#### Exercise data

****

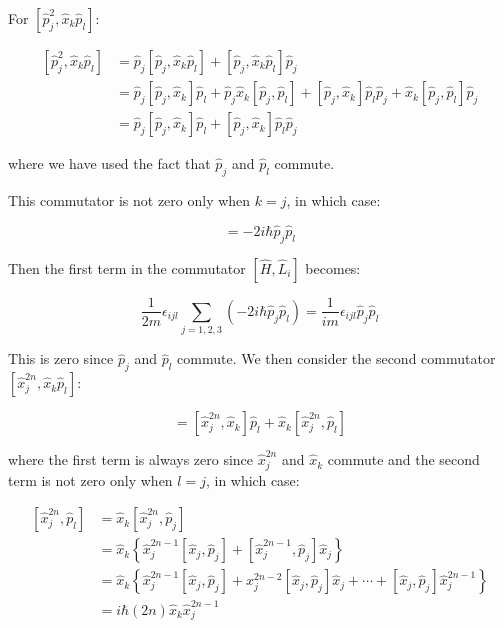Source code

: \documentclass[12pt]{article}
\begin{document}
For $[\hat{p}_{j}^{2}, \hat{x}_{k} \hat{p}_{l}]$:

\begin{equation}
\begin{split}
    [\hat{p}_{j}^{2}, \hat{x}_{k} \hat{p}_{l}] &= \hat{p}_{j} [\hat{p}_{j}, \hat{x}_{k} \hat{p}_{l}] + [\hat{p}_{j}, \hat{x}_{k} \hat{p}_{l}] \hat{p}_{j} \\
    &= \hat{p}_{j} [\hat{p}_{j}, \hat{x}_{k}] \hat{p}_{l} + \hat{p}_{j} \hat{x}_{k} [\hat{p}_{j}, \hat{p}_{l}] + [\hat{p}_{j}, \hat{x}_{k}] \hat{p}_{l} \hat{p}_{j} + \hat{x}_{k} [\hat{p}_{j}, \hat{p}_{l}] \hat{p}_{j} \\
    &= \hat{p}_{j} [\hat{p}_{j}, \hat{x}_{k}] \hat{p}_{l} + [\hat{p}_{j}, \hat{x}_{k}] \hat{p}_{l} \hat{p}_{j}
\end{split}
\end{equation}

where we have used the fact that $\hat{p}_{j}$ and $\hat{p}_{l}$ commute.

This commutator is not zero only when $k = j$, in which case:

\begin{equation}
    [\hat{p}_{j}^{2}, \hat{x}_{k} \hat{p}_{l}] = -2i\hbar \hat{p}_{j} \hat{p}_{l}
\end{equation}

Then the first term in the commutator $[\hat{H}, \hat{L}_{i}]$ becomes:

\begin{equation}
    \frac{1}{2m} \epsilon_{ijl} \sum_{j = 1, 2, 3} (-2i\hbar \hat{p}_{j} \hat{p}_{l}) = \frac{1}{im} \epsilon_{ijl} \hat{p}_{j} \hat{p}_{l}
\end{equation}

This is zero since $\hat{p}_{j}$ and $\hat{p}_{l}$ commute. We then consider the second commutator $[\hat{x}_{j}^{2n}, \hat{x}_{k} \hat{p}_{l}]$:

\begin{equation}
    [\hat{x}_{j}^{2n}, \hat{x}_{k} \hat{p}_{l}] = [\hat{x}_{j}^{2n}, \hat{x}_{k}] \hat{p}_{l} + \hat{x}_{k} [\hat{x}_{j}^{2n}, \hat{p}_{l}]
\end{equation}

where the first term is always zero since $\hat{x}_{j}^{2n}$ and $\hat{x}_{k}$ commute and the second term is not zero only when $l = j$, in which case:

\begin{equation}
\begin{split}
    [\hat{x}_{j}^{2n}, \hat{p}_{l}] &= \hat{x}_{k} [\hat{x}_{j}^{2n}, \hat{p}_{j}] \\
    &= \hat{x}_{k} \left\{ \hat{x}_{j}^{2n-1} [\hat{x}_{j}, \hat{p}_{j}] + [\hat{x}_{j}^{2n-1}, \hat{p}_{j}] \hat{x}_{j} \right\} \\
    &= \hat{x}_{k} \left\{ \hat{x}_{j}^{2n-1} [\hat{x}_{j}, \hat{p}_{j}] + x_{j}^{2n-2} [\hat{x}_{j}, \hat{p}_{j}] \hat{x}_{j} + \cdots + [\hat{x}_{j}, \hat{p}_{j}] \hat{x}_{j}^{2n-1} \right\} \\
    &= i \hbar (2n) \hat{x}_{k} \hat{x}_{j}^{2n-1}
\end{split}
\end{equation}
\end{document}
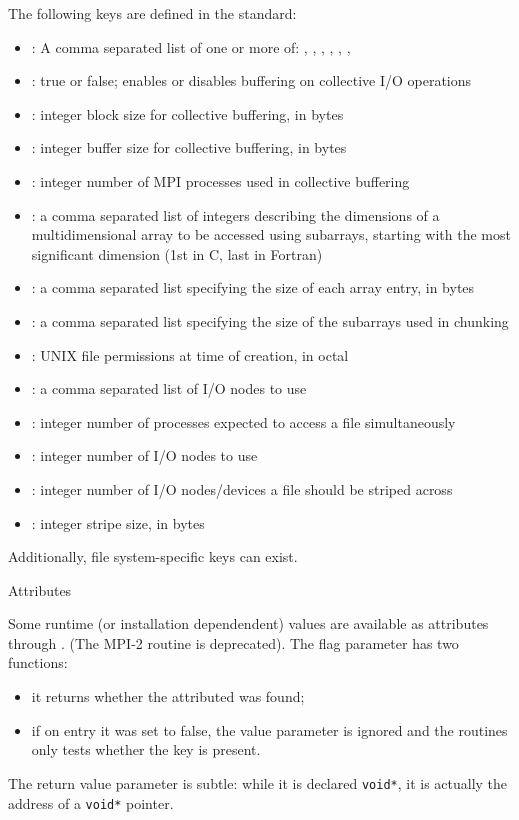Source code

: The following keys are defined in the  standard:
\begin{itemize}
\item {}: A comma separated list of one or
  more of: , , ,
  , , , 
\item {}: true or false; enables or disables buffering on collective I/O operations
\item {}: integer block size for collective buffering, in bytes
\item {}: integer buffer size for collective buffering, in bytes
\item {}: integer number of MPI processes used in collective buffering
\item {}: a comma separated list of integers describing the dimensions of a multidimensional array to be accessed using subarrays, starting with the most significant dimension (1st in C, last in Fortran)
\item {}: a comma separated list specifying the size of each array entry, in bytes
\item {}: a comma separated list specifying the size of the subarrays used in chunking
\item {}: UNIX file permissions at time of creation, in octal
\item {}: a comma separated list of I/O nodes to use
\item {}: integer number of processes expected to access a file simultaneously
\item {}: integer number of I/O nodes to use
\item {}: integer number of I/O nodes/devices a file should be striped across
\item {}: integer stripe size, in bytes
\end{itemize}
Additionally, file system-specific keys can exist.

 {Attributes}
\label{sec:mpi_attr}

Some runtime (or installation dependendent) values are available as
attributes through
.
(The MPI-2 routine  is deprecated).
The flag parameter has two functions:
\begin{itemize}
\item it returns whether the attributed was found;
\item if on entry it was set to false, the value parameter is ignored
  and the routines only tests whether the key is present.
\end{itemize}
The return value parameter is subtle: while it is declared \lstinline{void*},
it is actually the address of a \lstinline{void*} pointer.


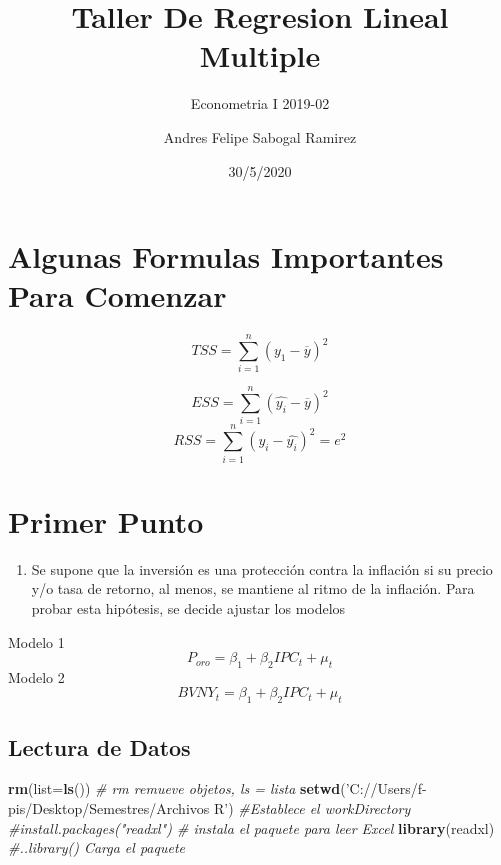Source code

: \documentclass[
]{article}
\title{Taller De Regresion Lineal Multiple}
\subtitle{Econometria I 2019-02}
\author{Andres Felipe Sabogal Ramirez}
\date{30/5/2020}
\newenvironment{Shaded}{\begin{snugshade}}{\end{snugshade}}
\newcommand{\CommentTok}[1]{\textcolor[rgb]{0.56,0.35,0.01}{\textit{#1}}}
\newcommand{\DataTypeTok}[1]{\textcolor[rgb]{0.13,0.29,0.53}{#1}}
\newcommand{\KeywordTok}[1]{\textcolor[rgb]{0.13,0.29,0.53}{\textbf{#1}}}
\newcommand{\NormalTok}[1]{#1}
\newcommand{\StringTok}[1]{\textcolor[rgb]{0.31,0.60,0.02}{#1}}
\providecommand{\tightlist}{%
  \setlength{\itemsep}{0pt}\setlength{\parskip}{0pt}}
\begin{document}
\maketitle

\hypertarget{algunas-formulas-importantes-para-comenzar}{%
\section{Algunas Formulas Importantes Para
Comenzar}\label{algunas-formulas-importantes-para-comenzar}}

\[TSS=\sum_{i=1}^{n}(y_1-\overline{y})^2\]

\[ESS=\sum_{i=1}^{n}(\hat{y_i}-\overline{y})^2\]
\[RSS=\sum_{i=1}^{n}(y_i-\hat{y_i})^2=e^2\]

\hypertarget{primer-punto}{%
\section{Primer Punto}\label{primer-punto}}

\begin{enumerate}
\def\labelenumi{\arabic{enumi}.}
\tightlist
\item
  Se supone que la inversión es una protección contra la inflación si su
  precio y/o tasa de retorno, al menos, se mantiene al ritmo de la
  inflación. Para probar esta hipótesis, se decide ajustar los modelos
\end{enumerate}

Modelo 1 \[P_{oro}=\beta_1+\beta_2IPC_t+\mu_t\] Modelo 2
\[BVNY_{t}=\beta_1+\beta_2IPC_t+\mu_t\]

\hypertarget{lectura-de-datos}{%
\subsection{Lectura de Datos}\label{lectura-de-datos}}

\begin{Shaded}
\begin{Highlighting}[]
\KeywordTok{rm}\NormalTok{(}\DataTypeTok{list=}\KeywordTok{ls}\NormalTok{()) }\CommentTok{# rm remueve objetos, ls = lista}
\KeywordTok{setwd}\NormalTok{(}\StringTok{'C://Users/f-pis/Desktop/Semestres/Archivos R'}\NormalTok{) }\CommentTok{#Establece el workDirectory}
\CommentTok{#install.packages("readxl") # instala el paquete para leer Excel }
\KeywordTok{library}\NormalTok{(readxl) }\CommentTok{#..library() Carga el paquete }
\end{Highlighting}
\end{Shaded}
\end{document}

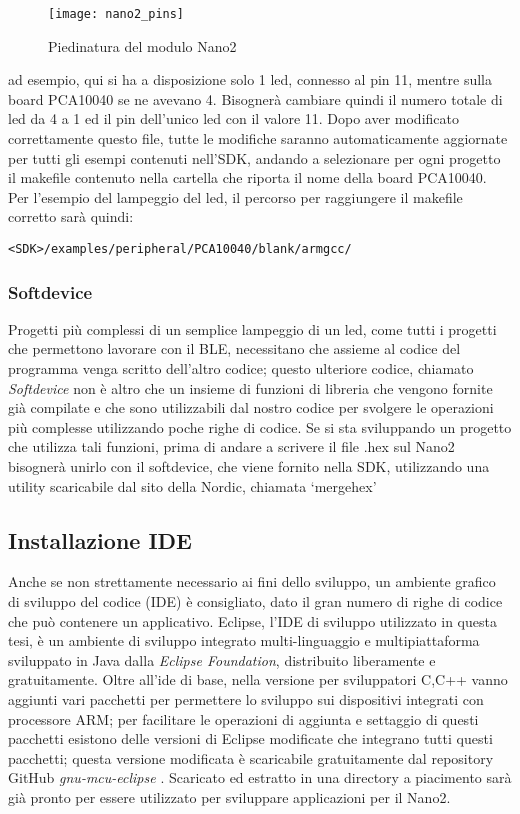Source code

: \begin{figure}[H]
\texttt{[image: nano2\_pins]}
\centering
\caption{Piedinatura del modulo Nano2}
\label{nano2_pins}
\end{figure}
ad esempio, qui si ha a disposizione solo 1 led, connesso al pin 11, mentre sulla board PCA10040 se ne avevano 4. Bisognerà cambiare quindi il numero totale di led da 4 a 1 ed il pin dell'unico led con il valore 11.
Dopo aver modificato correttamente questo file, tutte le modifiche saranno automaticamente aggiornate per tutti gli esempi contenuti nell'SDK, andando a selezionare per ogni progetto il makefile contenuto nella cartella che riporta il nome della board PCA10040.
Per l'esempio del lampeggio del led, il percorso per raggiungere il makefile corretto sarà quindi:

\begin{verbatim}
<SDK>/examples/peripheral/PCA10040/blank/armgcc/
\end{verbatim}

\subsubsection{Softdevice}
Progetti più complessi di un semplice lampeggio di un led, come tutti i progetti che permettono lavorare con il BLE, necessitano che assieme al codice del programma venga scritto dell'altro codice; questo ulteriore codice, chiamato \emph{Softdevice} non è altro che un insieme di funzioni di libreria che vengono fornite già compilate e che sono utilizzabili dal nostro codice per svolgere le operazioni più complesse utilizzando poche righe di codice.
Se si sta sviluppando un progetto che utilizza tali funzioni, prima di andare a scrivere il file .hex sul Nano2 bisognerà unirlo con il softdevice, che viene fornito nella SDK, utilizzando una utility scaricabile dal sito della Nordic, chiamata \lq mergehex\rq

\subsection{Installazione IDE}
Anche se non strettamente necessario ai fini dello sviluppo, un ambiente grafico di sviluppo del codice (IDE) è consigliato, dato il gran numero di righe di codice che può contenere un applicativo. Eclipse, l'IDE di sviluppo utilizzato in questa tesi, è un ambiente di sviluppo integrato multi-linguaggio e multipiattaforma sviluppato in Java dalla \emph{Eclipse Foundation}, distribuito liberamente e gratuitamente.
Oltre all'ide di base, nella versione per sviluppatori C,C++ vanno aggiunti vari pacchetti per permettere lo sviluppo sui dispositivi integrati con processore ARM; per facilitare le operazioni di aggiunta e settaggio di questi pacchetti esistono delle versioni di Eclipse modificate che integrano tutti questi pacchetti; questa versione modificata è scaricabile gratuitamente dal repository GitHub \emph{gnu-mcu-eclipse} \cite{gnueclipseweb}. Scaricato ed estratto in una directory a piacimento sarà già pronto per essere utilizzato per sviluppare applicazioni per il Nano2.
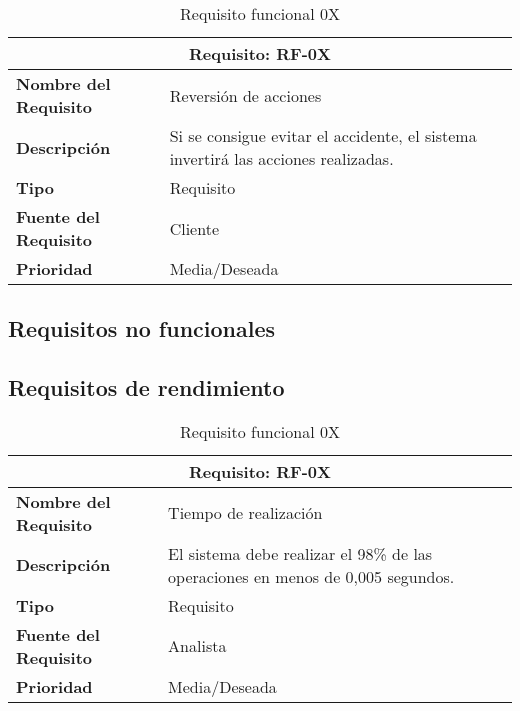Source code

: \documentclass[10pt,a4paper,oldfontcommands]{dpds}
\begin{document}
\begin{table}[H]
\begin{center}
\begin{tabular}{p{} p{7cm}}
\multicolumn{2}{c}{\textbf{Requisito: RF-0X} } \\
\hline \hline
\textbf{Nombre del Requisito} & Reversión de acciones\\
\textbf{Descripción} &  Si se consigue evitar el accidente, el sistema invertirá las acciones realizadas.\\
\textbf{Tipo} & Requisito  \\
\textbf{Fuente del Requisito} & Cliente  \\
\textbf{Prioridad} & Media/Deseada \\ \hline
\end{tabular}
\caption{Requisito funcional 0X}
\label{tab:personal}
\end{center}
\end{table}


\subsection{Requisitos no funcionales}

\subsection{Requisitos de rendimiento}


\begin{table}[H]
\begin{center}
\begin{tabular}{p{} p{7cm}}
\multicolumn{2}{c}{\textbf{Requisito: RF-0X} } \\
\hline \hline
\textbf{Nombre del Requisito} & Tiempo de realización\\
\textbf{Descripción} &  El sistema debe realizar el 98\% de las operaciones en menos de 0,005 segundos.\\
\textbf{Tipo} & Requisito  \\
\textbf{Fuente del Requisito} & Analista  \\
\textbf{Prioridad} & Media/Deseada \\ \hline
\end{tabular}
\caption{Requisito funcional 0X}
\label{tab:personal}
\end{center}
\end{table}
\end{document}
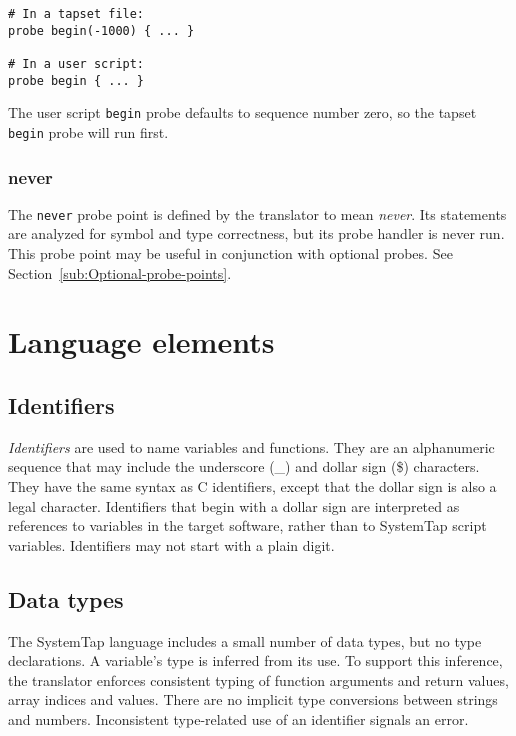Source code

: \documentclass[twoside,english]{article}
\newenvironment{vindent}
{\begin{list}{}{\setlength{\listparindent}{6pt}}
\item[]}
{\end{list}}
\begin{document}
\begin{vindent}
\begin{verbatim}
# In a tapset file:
probe begin(-1000) { ... }

# In a user script:
probe begin { ... }
\end{verbatim}
\end{vindent}
The user script \texttt{begin} probe defaults to sequence number zero, so
the tapset \texttt{begin} probe will run first.


\subsubsection{never}
The \texttt{never} probe point is defined by the translator to mean \emph{never}.
Its statements are analyzed for symbol and type correctness, but its probe
handler is never run. This probe point may be useful in conjunction with
optional probes. See Section~\ref{sub:Optional-probe-points}.


\section{Language elements\label{sec:Language-Elements}}
\subsection{Identifiers}
\emph{Identifiers} are used to name variables and functions. They are an
alphanumeric sequence that may include the underscore (\_) and dollar sign
(\$) characters. They have the same syntax as C identifiers, except that
the dollar sign is also a legal character. Identifiers that begin with a
dollar sign are interpreted as references to variables in the target software,
rather than to SystemTap script variables. Identifiers may not start with
a plain digit.


\subsection{Data types\label{sub:Data-types}}
The SystemTap language includes a small number of data types, but no type
declarations. A variable's type is inferred from its use.
To support this inference, the translator enforces consistent typing of function
arguments and return values, array indices and values. There are no implicit
type conversions between strings and numbers. Inconsistent type-related use
of an identifier signals an error.
\end{document}
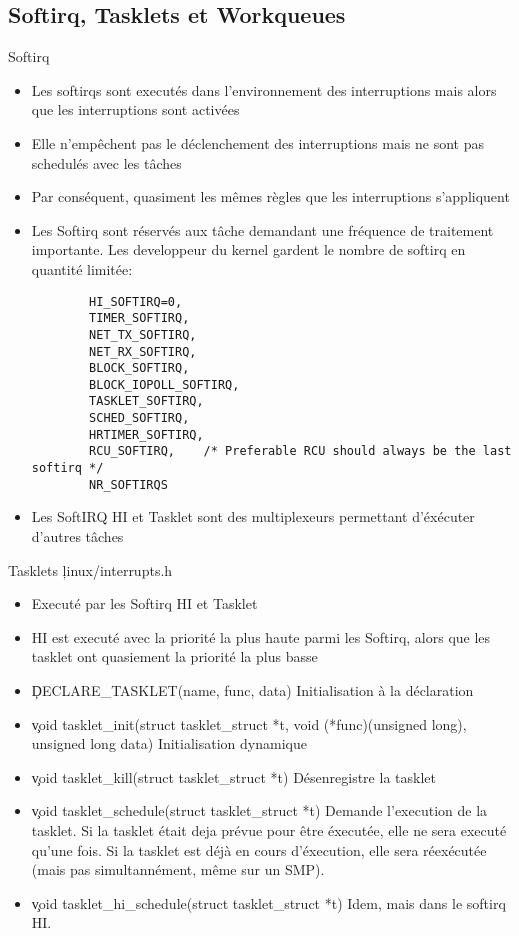 \subsection{Softirq, Tasklets et Workqueues}
\begin{frame}{Softirq}
\begin{itemize} 
\item Les softirqs sont executés dans l'environnement des interruptions mais alors que les interruptions sont activées
\item Elle n'empêchent pas le déclenchement des interruptions mais ne sont pas schedulés avec les tâches
\item Par conséquent, quasiment les mêmes règles que les interruptions s'appliquent
\item Les Softirq sont réservés aux tâche demandant une fréquence de traitement importante. Les developpeur du kernel gardent le nombre de softirq en quantité limitée:
\begin{lstlisting} 
        HI_SOFTIRQ=0,
        TIMER_SOFTIRQ,
        NET_TX_SOFTIRQ,
        NET_RX_SOFTIRQ,
        BLOCK_SOFTIRQ,
        BLOCK_IOPOLL_SOFTIRQ,
        TASKLET_SOFTIRQ,
        SCHED_SOFTIRQ,
        HRTIMER_SOFTIRQ,
        RCU_SOFTIRQ,    /* Preferable RCU should always be the last softirq */
        NR_SOFTIRQS
\end{lstlisting} 
\item Les SoftIRQ HI et Tasklet sont des multiplexeurs permettant d'éxécuter d'autres tâches
\end{itemize} 
\end{frame}

\begin{frame}{Tasklets}
\c{linux/interrupts.h}
\begin{itemize} 
\item Executé par les Softirq HI et Tasklet
\item HI est executé avec la priorité la plus haute parmi les Softirq, alors que les tasklet ont quasiement la priorité la plus basse
\item \c{DECLARE_TASKLET(name, func, data)} Initialisation à la déclaration
\item \c{void tasklet_init(struct tasklet_struct *t, void (*func)(unsigned long), unsigned long data)} Initialisation dynamique
\item \c{void tasklet_kill(struct tasklet_struct *t)} Désenregistre la tasklet
\item  \c{void  tasklet_schedule(struct  tasklet_struct  *t)}  Demande
  l'execution de la tasklet. Si la tasklet était deja prévue pour être
  éxecutée, elle ne  sera executé qu'une fois. Si  la tasklet est déjà
  en cours d'éxecution, elle sera réexécutée (mais pas simultannément,
  même sur un SMP).
\item  \c{void  tasklet_hi_schedule(struct  tasklet_struct *t)}  Idem,
  mais dans le softirq HI.
\end{itemize}
\end{frame}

****

Lines that hold "bytes" are the ones to copy, so pick each out from the data.

#### Answer to this task
\item {}: integer block size for collective buffering, in bytes
\item {}: integer buffer size for collective buffering, in bytes
\item {}: a comma separated list specifying the size of each array entry, in bytes
\item {}: integer stripe size, in bytes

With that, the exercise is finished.